Exercise prompt
Copy, from the data below, every line that has "txIdList" in it.

──────── Supplied records ────────

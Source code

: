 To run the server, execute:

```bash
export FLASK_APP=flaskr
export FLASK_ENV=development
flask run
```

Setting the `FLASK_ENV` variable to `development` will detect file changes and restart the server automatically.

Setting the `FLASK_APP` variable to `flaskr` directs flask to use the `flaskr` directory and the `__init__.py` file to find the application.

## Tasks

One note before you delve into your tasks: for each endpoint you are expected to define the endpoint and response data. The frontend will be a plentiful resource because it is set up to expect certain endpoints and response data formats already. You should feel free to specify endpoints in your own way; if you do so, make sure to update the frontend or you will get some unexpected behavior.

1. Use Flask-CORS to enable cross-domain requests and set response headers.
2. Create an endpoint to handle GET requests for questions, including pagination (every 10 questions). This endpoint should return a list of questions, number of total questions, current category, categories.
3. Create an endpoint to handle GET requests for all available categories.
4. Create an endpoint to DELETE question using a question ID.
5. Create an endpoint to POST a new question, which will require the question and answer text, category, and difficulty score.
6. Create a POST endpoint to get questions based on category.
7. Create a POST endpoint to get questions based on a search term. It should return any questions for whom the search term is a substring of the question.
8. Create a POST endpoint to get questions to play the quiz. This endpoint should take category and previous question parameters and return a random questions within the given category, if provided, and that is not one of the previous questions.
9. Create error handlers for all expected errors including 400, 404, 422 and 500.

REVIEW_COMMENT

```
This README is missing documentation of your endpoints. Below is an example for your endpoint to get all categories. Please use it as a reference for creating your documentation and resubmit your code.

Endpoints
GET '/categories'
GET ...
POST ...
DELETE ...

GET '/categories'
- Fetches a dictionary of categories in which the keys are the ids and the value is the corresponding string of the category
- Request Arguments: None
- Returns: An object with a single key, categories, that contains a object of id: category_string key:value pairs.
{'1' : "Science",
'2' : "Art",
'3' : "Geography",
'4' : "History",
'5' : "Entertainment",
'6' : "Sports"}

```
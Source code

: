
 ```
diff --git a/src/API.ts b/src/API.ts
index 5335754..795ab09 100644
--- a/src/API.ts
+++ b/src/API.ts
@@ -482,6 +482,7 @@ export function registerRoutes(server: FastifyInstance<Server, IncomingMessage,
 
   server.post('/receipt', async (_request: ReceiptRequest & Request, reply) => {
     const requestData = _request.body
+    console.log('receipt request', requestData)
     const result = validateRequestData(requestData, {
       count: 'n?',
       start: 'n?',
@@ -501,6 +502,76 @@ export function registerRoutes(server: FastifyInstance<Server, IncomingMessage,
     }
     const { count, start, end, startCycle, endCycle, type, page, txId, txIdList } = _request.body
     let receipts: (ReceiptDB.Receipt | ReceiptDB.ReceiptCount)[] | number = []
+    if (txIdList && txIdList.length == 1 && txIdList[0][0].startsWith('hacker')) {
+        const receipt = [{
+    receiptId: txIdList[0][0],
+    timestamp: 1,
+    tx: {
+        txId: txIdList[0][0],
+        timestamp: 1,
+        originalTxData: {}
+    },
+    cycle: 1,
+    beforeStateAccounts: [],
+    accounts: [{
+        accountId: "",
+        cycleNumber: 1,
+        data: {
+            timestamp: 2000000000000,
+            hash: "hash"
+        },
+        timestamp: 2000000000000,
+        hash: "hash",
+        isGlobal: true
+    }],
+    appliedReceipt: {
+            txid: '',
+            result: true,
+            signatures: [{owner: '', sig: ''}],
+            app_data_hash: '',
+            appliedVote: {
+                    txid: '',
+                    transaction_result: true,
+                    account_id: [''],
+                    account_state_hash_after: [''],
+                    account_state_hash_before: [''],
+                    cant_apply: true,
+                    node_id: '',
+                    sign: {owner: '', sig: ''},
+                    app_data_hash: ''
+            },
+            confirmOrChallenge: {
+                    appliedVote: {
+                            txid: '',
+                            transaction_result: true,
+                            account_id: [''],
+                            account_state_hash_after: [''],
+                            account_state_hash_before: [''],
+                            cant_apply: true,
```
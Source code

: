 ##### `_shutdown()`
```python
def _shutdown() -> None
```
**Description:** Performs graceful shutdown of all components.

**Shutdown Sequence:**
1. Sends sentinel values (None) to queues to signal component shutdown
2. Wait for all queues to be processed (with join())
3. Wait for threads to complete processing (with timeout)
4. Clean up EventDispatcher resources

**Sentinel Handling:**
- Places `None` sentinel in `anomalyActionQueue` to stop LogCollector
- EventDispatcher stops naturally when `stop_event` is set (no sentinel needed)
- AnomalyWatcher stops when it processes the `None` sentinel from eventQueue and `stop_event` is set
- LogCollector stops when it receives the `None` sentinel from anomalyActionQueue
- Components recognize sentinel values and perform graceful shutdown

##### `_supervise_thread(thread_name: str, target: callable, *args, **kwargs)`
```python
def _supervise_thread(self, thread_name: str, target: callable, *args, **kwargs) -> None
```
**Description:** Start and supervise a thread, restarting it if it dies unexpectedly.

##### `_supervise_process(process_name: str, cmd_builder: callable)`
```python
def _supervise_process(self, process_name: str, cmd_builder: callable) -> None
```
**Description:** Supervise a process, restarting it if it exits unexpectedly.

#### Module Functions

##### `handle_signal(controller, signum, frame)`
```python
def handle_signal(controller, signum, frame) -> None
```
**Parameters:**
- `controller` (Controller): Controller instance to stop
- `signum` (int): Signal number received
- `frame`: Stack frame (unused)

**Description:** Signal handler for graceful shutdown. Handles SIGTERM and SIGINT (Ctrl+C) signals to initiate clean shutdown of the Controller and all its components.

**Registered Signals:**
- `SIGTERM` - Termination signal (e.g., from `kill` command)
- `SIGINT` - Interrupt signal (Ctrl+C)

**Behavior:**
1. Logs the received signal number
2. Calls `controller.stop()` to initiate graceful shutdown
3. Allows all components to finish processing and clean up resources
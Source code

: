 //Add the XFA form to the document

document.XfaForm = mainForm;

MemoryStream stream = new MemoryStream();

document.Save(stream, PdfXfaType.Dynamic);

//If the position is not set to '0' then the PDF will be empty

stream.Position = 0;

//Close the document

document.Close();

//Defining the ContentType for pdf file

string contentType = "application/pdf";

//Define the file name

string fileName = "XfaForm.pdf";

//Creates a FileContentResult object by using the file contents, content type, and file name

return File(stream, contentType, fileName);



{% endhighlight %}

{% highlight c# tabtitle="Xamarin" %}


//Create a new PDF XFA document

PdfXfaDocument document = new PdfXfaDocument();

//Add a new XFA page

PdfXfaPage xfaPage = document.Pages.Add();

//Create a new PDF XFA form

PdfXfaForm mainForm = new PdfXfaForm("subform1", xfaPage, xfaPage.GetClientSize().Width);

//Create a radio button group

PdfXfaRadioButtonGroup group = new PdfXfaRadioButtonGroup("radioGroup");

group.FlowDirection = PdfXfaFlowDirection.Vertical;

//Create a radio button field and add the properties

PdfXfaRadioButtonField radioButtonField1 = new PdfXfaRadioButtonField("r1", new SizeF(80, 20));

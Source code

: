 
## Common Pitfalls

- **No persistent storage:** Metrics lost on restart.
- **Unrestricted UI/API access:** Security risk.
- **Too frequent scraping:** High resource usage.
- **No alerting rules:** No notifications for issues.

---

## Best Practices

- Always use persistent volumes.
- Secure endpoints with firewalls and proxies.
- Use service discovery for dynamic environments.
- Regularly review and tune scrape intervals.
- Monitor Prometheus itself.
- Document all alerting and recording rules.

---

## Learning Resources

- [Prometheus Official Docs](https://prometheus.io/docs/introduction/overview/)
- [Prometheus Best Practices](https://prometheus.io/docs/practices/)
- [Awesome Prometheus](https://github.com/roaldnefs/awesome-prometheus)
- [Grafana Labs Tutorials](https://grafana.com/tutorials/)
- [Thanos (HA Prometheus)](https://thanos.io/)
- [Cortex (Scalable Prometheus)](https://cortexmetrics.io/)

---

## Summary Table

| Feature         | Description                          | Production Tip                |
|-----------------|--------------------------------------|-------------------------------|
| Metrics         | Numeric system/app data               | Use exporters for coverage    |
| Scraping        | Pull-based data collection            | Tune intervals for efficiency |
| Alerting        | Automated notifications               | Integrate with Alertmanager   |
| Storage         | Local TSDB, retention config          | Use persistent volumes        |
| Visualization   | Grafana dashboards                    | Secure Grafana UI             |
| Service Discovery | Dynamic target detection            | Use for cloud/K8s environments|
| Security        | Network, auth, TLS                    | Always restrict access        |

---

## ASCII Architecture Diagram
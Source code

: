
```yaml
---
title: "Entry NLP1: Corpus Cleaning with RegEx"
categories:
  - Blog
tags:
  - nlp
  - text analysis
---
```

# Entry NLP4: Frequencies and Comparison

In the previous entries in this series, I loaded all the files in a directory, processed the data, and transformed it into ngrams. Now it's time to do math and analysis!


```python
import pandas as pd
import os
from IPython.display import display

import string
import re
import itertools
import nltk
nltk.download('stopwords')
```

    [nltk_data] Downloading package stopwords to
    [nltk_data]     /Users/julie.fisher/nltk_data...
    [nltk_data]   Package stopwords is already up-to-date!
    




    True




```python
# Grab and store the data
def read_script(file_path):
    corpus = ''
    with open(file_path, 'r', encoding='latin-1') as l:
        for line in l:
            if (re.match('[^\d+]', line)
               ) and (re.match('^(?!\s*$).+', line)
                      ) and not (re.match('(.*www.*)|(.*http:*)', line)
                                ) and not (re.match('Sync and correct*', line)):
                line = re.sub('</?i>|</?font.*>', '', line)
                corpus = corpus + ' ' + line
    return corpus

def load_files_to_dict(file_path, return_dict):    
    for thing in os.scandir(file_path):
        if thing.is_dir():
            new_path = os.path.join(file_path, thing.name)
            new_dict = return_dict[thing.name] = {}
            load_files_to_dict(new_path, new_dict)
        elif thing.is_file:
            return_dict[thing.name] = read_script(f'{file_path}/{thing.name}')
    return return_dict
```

────────

Response to the task
     const { count, start, end, startCycle, endCycle, type, page, txId, txIdList } = _request.body
+    if (txIdList && txIdList.length == 1 && txIdList[0][0].startsWith('hacker')) {
+    receiptId: txIdList[0][0],
+        txId: txIdList[0][0],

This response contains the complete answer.